William Cowper

Somebody, "To the Author of the Task" London Chronicle (23 November 1786) 503.

Your works have pleas'd me much — your spirit more,
I am a stricken deer in many ways,
Yet bounding, with the darts fix'd deep within,
From the superior force of Love divine.
Hence converse with the living and the dead,
With men of genius, of expansive soul,
Who trace from heav'n to earth, from earth to heav'n,
The footsteps of a God — delights me much—
Nor less the friendly intercourse with those—
Too few indeed — who, walking on the beach
Of this wide sea of troubles, drop a tear
Into the briny flood, to see the wrecks
Of souls and bodies, fashion'd like themselves!
But, most of all, joy warms my bruised heart,
To greet, and hold sweet converse with the friends
Of human kind, be they from farthest Ind
Or Barbary, Samaria, or the coast
Where men, mistaken but devout, adore
The golden sun — half Christians in disguise;
So Heathens in disguise adore a Christ—
Let men, however titled, feel as men,
And follow on their feeling to the act,
And be UNEASY, when not doing good,
When not consoling spirits in distress,
Or pouring balm into the wounded limb,
Or dragging the pale unhous'd orphan in,
To taste of food, be cover'd, and be warm'd—
O ye, who have no feeling but for gold—
Who do no good, and do no other harm
Than leaving God's own living images
To die for want of what you cannot eat—
Prevent their miseries — or what account
To their great Maker can you give at last
For all your sins omissive — all they feel,
Whose lives and welfare are no more to you,
Than ev'n the dust, blown careless from your scale.
The gospel teaches nothing else than love—
Here, COWPER, we are friends — long and well known,
Each to the other, tho' in person strange—
Let all your works thus preach the Gospel still—
Thus preach it as a man — tho' out of form,
And out of season thus — 'twill do more good,
If follow'd well in this old-fashion'd stile,
Than if starch'd up into pragmatic shapes,
As various as the fancies of the fools,
Whose motley forms have squeez'd it to a corpse
As lifeless as a King Charles at Charing Cross—
Thus let the bard turn preacher — if inspir'd,
As all the world, religious and prophane,
Account the muse — indulge her proper flight
To the third heav'n — to reach a theme from thence,
And dress it in the language of the God,
Who said — "Let there be light" — and there was light—
Who trod the earth to shew himself the light—
But is not rightly seen, ev'n in his word,
If he shines not within—
The world, when it discerns what you are at,
Will call you mad — because it call'd him so
Who made the world — whose doctrines you profess
Whose cross is your delightful theme — a theme
Our sunshine butterflies and winter saints
Who feel no comfort from the lore, despise,
And, thus despising, bid adieu to heav'n—
Where pleasures — ONLY TO BE FELT — abound!

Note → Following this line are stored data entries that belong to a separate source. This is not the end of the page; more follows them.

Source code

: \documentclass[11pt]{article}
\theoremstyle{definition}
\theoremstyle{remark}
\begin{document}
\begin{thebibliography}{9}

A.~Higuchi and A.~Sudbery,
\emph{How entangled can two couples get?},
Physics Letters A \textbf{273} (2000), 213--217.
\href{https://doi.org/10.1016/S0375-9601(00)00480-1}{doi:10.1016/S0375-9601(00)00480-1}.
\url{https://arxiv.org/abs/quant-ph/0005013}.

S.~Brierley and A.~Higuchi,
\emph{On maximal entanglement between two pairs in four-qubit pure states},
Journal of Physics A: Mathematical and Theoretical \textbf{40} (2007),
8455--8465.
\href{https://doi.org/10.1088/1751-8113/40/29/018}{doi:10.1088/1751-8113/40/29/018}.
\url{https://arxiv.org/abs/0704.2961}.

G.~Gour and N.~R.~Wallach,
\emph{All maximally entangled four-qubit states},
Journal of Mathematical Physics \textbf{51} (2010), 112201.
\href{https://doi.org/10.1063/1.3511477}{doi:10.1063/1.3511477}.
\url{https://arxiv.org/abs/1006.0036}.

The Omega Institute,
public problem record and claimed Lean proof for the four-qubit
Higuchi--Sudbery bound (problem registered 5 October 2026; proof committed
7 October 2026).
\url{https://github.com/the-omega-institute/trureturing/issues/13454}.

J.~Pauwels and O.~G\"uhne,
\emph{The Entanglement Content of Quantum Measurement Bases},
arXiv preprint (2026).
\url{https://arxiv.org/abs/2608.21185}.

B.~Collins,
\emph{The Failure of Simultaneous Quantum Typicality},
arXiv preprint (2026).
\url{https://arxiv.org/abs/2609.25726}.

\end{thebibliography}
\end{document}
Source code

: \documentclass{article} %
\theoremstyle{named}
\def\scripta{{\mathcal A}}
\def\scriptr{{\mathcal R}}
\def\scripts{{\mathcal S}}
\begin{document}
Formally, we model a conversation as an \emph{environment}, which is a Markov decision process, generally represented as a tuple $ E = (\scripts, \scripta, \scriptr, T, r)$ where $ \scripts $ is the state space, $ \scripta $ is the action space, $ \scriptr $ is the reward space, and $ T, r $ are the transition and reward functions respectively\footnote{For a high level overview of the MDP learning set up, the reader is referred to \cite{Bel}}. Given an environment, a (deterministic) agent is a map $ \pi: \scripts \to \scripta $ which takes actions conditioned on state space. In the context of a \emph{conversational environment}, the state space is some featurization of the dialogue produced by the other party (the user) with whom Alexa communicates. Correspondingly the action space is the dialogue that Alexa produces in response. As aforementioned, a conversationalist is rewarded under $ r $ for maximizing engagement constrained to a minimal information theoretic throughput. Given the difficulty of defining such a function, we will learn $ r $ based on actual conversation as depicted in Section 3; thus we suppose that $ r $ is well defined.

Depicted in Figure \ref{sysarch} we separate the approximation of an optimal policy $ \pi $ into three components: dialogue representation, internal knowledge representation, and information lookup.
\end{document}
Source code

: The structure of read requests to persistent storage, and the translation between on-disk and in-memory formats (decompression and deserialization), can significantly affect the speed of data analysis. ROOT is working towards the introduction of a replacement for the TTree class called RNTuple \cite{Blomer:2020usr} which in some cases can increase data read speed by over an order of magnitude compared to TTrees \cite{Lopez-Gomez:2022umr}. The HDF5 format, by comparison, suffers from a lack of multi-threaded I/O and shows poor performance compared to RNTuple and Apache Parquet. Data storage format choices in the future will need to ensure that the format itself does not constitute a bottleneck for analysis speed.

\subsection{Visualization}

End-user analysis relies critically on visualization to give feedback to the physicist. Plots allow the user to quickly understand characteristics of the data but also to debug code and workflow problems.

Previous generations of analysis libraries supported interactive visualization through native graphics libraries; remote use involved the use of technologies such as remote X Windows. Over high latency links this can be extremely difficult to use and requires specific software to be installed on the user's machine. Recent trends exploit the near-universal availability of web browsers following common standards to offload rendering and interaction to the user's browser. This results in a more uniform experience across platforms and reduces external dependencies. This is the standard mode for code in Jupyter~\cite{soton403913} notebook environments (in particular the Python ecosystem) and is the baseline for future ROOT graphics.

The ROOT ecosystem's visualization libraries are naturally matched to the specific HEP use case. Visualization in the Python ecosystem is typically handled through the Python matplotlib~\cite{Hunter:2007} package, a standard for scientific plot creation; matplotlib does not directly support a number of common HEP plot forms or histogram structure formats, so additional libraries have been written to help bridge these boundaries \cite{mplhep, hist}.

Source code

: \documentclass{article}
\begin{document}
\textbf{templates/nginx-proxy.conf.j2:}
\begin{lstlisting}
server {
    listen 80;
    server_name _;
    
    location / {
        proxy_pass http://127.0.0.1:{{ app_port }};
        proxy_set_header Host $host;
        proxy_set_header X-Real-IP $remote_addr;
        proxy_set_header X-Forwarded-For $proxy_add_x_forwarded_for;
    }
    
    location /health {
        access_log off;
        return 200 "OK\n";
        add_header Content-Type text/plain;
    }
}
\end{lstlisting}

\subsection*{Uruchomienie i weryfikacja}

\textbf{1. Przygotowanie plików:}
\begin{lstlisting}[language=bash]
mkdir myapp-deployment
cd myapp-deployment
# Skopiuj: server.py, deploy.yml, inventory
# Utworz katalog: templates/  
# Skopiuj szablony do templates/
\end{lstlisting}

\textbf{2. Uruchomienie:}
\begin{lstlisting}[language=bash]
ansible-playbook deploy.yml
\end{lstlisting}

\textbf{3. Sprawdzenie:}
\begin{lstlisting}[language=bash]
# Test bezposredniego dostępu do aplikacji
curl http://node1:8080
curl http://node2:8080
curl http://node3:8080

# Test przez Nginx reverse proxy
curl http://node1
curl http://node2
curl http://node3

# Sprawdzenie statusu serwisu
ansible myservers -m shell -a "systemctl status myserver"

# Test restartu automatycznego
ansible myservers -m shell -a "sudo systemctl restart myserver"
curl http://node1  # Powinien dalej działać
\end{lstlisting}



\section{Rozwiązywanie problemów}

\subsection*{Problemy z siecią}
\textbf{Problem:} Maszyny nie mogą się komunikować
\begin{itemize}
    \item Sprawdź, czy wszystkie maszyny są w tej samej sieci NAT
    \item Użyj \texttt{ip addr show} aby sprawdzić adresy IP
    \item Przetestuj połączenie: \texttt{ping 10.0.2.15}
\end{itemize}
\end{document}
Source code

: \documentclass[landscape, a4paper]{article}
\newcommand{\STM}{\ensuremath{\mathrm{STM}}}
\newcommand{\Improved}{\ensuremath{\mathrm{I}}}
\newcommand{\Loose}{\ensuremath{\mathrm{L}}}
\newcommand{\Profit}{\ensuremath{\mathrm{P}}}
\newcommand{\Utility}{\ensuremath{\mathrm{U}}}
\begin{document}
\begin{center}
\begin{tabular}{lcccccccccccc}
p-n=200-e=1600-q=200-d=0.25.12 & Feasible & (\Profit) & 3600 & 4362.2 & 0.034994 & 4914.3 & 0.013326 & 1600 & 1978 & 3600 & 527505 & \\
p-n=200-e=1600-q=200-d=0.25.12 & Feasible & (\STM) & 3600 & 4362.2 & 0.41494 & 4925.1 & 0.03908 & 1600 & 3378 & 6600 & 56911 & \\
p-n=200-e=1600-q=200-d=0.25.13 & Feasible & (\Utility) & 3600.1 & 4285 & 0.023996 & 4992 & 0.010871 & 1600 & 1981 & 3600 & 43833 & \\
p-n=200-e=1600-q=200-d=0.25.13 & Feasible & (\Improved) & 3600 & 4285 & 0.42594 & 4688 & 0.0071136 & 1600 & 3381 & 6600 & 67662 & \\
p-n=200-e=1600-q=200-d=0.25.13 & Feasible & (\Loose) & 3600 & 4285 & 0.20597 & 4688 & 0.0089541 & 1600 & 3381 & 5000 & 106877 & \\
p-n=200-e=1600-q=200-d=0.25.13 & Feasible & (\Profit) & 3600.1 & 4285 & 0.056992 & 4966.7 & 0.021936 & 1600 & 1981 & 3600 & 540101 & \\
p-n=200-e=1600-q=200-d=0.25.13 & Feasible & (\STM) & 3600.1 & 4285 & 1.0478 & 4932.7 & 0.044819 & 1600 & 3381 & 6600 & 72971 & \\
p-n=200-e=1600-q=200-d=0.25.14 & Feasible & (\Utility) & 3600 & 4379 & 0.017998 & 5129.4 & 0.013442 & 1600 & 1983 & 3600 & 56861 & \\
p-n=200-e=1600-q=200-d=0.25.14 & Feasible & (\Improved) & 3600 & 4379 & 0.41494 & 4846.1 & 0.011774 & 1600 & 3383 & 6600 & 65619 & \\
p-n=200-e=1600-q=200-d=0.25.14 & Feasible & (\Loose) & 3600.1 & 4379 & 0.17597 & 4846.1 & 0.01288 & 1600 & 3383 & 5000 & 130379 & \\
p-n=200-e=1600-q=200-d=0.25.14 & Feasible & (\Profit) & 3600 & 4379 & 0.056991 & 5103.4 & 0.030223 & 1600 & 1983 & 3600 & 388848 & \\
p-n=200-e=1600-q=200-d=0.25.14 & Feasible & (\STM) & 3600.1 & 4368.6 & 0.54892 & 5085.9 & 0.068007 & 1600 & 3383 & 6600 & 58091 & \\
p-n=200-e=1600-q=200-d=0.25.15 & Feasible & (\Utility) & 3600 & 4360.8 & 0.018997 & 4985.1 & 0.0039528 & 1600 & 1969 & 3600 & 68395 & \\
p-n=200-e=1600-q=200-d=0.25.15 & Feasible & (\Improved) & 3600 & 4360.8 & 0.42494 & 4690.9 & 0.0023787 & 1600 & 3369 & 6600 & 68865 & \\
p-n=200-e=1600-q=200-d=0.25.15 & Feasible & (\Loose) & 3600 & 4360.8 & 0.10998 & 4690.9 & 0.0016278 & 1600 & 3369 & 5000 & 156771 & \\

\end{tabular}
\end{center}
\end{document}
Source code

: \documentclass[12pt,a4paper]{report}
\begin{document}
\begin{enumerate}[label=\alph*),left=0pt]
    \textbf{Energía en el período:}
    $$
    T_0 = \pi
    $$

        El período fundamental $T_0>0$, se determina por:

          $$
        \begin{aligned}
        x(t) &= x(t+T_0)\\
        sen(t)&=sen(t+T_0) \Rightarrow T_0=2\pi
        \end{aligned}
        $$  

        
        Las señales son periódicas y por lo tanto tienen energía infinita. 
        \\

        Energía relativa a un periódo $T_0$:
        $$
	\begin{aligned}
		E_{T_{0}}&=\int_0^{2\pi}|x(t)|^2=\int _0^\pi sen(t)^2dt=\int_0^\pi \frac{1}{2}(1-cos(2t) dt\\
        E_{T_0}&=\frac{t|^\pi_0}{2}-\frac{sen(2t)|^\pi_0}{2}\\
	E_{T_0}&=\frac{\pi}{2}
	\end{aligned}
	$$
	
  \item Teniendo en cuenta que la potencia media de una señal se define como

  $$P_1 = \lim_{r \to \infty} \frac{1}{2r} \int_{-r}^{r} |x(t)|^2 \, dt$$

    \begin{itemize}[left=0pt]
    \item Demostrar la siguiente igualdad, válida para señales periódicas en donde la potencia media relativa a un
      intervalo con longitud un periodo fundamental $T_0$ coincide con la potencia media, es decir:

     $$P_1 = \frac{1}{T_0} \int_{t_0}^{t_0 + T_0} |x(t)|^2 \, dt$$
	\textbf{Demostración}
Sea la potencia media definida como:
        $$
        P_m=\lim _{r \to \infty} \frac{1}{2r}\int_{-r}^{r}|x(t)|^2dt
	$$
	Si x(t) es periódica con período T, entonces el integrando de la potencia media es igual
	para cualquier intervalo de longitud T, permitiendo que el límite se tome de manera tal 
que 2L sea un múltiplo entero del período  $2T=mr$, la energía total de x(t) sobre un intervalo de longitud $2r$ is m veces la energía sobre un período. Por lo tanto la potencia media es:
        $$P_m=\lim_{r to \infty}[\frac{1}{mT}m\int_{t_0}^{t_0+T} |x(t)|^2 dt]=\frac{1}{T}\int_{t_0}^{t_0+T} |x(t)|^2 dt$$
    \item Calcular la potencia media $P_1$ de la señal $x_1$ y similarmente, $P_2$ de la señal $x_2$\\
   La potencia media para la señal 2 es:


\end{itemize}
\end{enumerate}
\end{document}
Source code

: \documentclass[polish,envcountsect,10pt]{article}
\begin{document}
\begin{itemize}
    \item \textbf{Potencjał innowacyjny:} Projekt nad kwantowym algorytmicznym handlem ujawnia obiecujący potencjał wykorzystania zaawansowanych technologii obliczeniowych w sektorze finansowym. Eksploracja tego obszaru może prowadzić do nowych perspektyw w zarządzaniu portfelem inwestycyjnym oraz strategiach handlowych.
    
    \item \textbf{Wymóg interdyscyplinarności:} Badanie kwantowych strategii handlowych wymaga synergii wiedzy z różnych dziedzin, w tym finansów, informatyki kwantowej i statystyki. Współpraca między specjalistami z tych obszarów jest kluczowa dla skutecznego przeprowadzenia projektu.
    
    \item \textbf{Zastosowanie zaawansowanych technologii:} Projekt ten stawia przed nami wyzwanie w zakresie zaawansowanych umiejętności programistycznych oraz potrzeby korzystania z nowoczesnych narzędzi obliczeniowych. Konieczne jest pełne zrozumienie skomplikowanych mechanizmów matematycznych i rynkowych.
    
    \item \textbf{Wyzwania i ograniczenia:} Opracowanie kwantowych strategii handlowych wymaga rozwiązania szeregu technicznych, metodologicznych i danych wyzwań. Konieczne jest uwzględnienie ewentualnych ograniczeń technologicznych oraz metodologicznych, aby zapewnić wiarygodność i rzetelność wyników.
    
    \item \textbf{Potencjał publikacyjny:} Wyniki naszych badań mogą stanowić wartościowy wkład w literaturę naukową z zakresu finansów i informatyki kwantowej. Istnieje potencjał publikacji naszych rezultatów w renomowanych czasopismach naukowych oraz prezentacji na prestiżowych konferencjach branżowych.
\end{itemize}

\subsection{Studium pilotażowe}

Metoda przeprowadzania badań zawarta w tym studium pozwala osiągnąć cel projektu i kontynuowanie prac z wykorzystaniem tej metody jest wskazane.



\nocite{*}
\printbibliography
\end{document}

Of these were we to have no FORETASTE here—
As Christian stoics teach — Farewell to joy—
A God unfelt would be no God to us.—
Then blush not, COWPER, at the grin of fools,
Or those, who wear fools-caps on learned heads;
Let the muse mount where Milton led the way,
Where Young deem'd fanatic by frothy minds,
Ascended too — enough of bards we own,
Whom nature only taught, whose lays debauch'd
And charm'd, like Syrens, all the nations round!
Let Bishops comment on "the Wife of Bath"—
Let modern vestals Farquhar's virtues boast—
Let Dryden please the public taste of sin,—
Let Addison self-murder'd Cato praise—
—What a sad doctrine in a land like this!—
Let Somervile spur madness thro' the land,
And oaths and bawdry shew ev'n Shakespeare weak—
Let other sins from other bards receive
The sanction of the wrong'd, deluded muse,
"Curs'd be the verse, how smooth soe'er it flow,"
Which sense and scripture, fairly weigh'd, condemn!
O may we never join the rampant throng,
To turn, or fix, one mind to moral ill,
Tho' by this great and SINGULAR offence,
We chance to lose an Abbey monument.